Instead, he watched as the second guard returned, descending the staircase and returning to the basement, and then all fell still. So two guards. That was manageable. He realized that the system likely wasn’t designed to keep people out at all -- rather, it was meant to keep him in.  Hob returned to the gardens with his broken clippers and he waited. He had one last theory he wanted to confirm. 

He stayed later than his shift required. If anyone asked, he would say that he’d lost time thanks to those damn broken clippers. No one asked. He saw no one at all, actually -- not until around six o’clock when a lone car pulled into the drive. Two men got out. They went inside. Not five minutes later, the two guards from earlier were walking down the front steps and towards their cars. The one who’d helped him find the storage room waved, and Hob told him to “have a good night.”

Hob put his tools away in the shed -- wondered why the guard hadn't thought of telling Hob to look for clippers there -- and let a plan begin to form along the edges of his mind. 

Tomorrow, he was getting his friend out of this place. 



Alex Burgess was a pretty shit employer. 

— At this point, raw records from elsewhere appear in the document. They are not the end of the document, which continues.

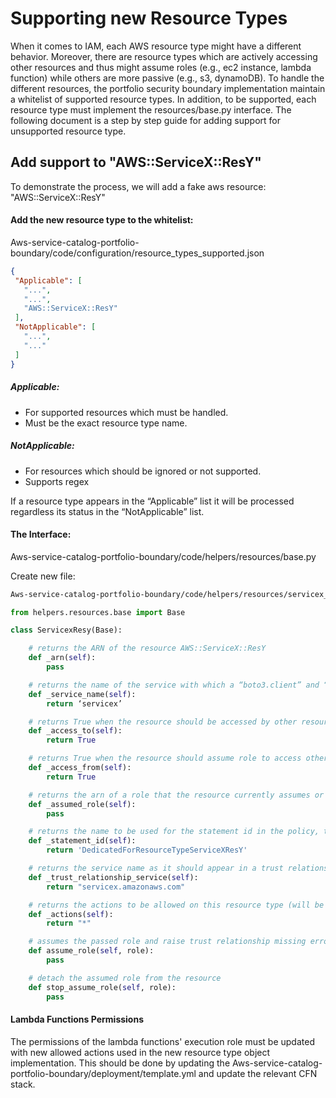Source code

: # Supporting new Resource Types
When it comes to IAM, each AWS resource type might have a different behavior. Moreover, there are resource types which are actively accessing other resources and thus might assume roles (e.g., ec2 instance, lambda function) while others are more passive (e.g., s3, dynamoDB). To handle the different resources, the portfolio security boundary implementation maintain a whitelist of supported resource types. In addition, to be supported, each resource type must implement the resources/base.py interface.
The following document is a step by step guide for adding support for unsupported resource type.

## Add support to "AWS::ServiceX::ResY"
To demonstrate the process, we will add a fake aws resource: "AWS::ServiceX::ResY"

#### Add the new resource type to the whitelist:
Aws-service-catalog-portfolio-boundary/code/configuration/resource_types_supported.json
```json
{
 "Applicable": [
   "...",
   "...",
   "AWS::ServiceX::ResY"
 ],
 "NotApplicable": [
   "...",
   "..."
 ]
}
```
##### Applicable:   
- For supported resources which must be handled. 
- Must be the exact resource type name.

##### NotApplicable:
- For resources which should be ignored or not supported.
- Supports regex

If a resource type appears in the “Applicable” list it will be processed regardless its status in the “NotApplicable” list.

#### The Interface:
Aws-service-catalog-portfolio-boundary/code/helpers/resources/base.py

Create new file:
```bash
Aws-service-catalog-portfolio-boundary/code/helpers/resources/servicex_resy.py
```
```python
from helpers.resources.base import Base

class ServicexResy(Base):

    # returns the ARN of the resource AWS::ServiceX::ResY
    def _arn(self):
        pass

    # returns the name of the service with which a “boto3.client” and “boto3.resource” will be instantiated
    def _service_name(self):
        return ‘servicex’

    # returns True when the resource should be accessed by other resources
    def _access_to(self):
        return True

    # returns True when the resource should assume role to access other resources
    def _access_from(self):
        return True

    # returns the arn of a role that the resource currently assumes or None when N/A
    def _assumed_role(self):
        pass

    # returns the name to be used for the statement id in the policy, to be dedicated for the resources of this type
    def _statement_id(self):
        return 'DedicatedForResourceTypeServiceXResY'

    # returns the service name as it should appear in a trust relationship policy document
    def _trust_relationship_service(self):
        return "servicex.amazonaws.com"

    # returns the actions to be allowed on this resource type (will be overridden by resource_types_actions_allowed.json)
    def _actions(self):
        return "*"

    # assumes the passed role and raise trust relationship missing error if the service isn’t listed in the role trust policy
    def assume_role(self, role):
        pass

    # detach the assumed role from the resource
    def stop_assume_role(self, role):
        pass
```

#### Lambda Functions Permissions
The permissions of the lambda functions' execution role must be updated with new allowed actions used in the new resource type object implementation. 
This should be done by updating the Aws-service-catalog-portfolio-boundary/deployment/template.yml and update the relevant CFN stack.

That third day, Paul checked on Hob once, in the morning, to make sure that he didn't have any questions, and that was the end of it. Hob was left to his own devices. He couldn't help but wonder how they hadn't been robbed of all they were worth by now, if this was how they hired. Maybe it was because, other than the rumors that Alex had the devil in his basement, the house was filled with nothing but long-dead ghosts. And no one was interested in ghosts, nor was anyone brave, or perhaps foolish enough, to go looking for the devil. 

No one except Hob. 

He fucked around in the garden like he knew what he was doing until two more guards arrived to replace the overnight shift -- just as Hob had suspected. Then he fucked around some more. He wanted to wait until he was sure Paul and Alex wouldn’t be an issue. As it turned out, it was good that he had; the two men appeared while Hob was pulling weeds -- an endless task that, in spite of the circumstances, Hob didn’t mind. At least it wasted time. Of course, they stopped to talk to him -- though it seemed to Hob as if that was more Paul proving a point than out of actual concern for politeness. 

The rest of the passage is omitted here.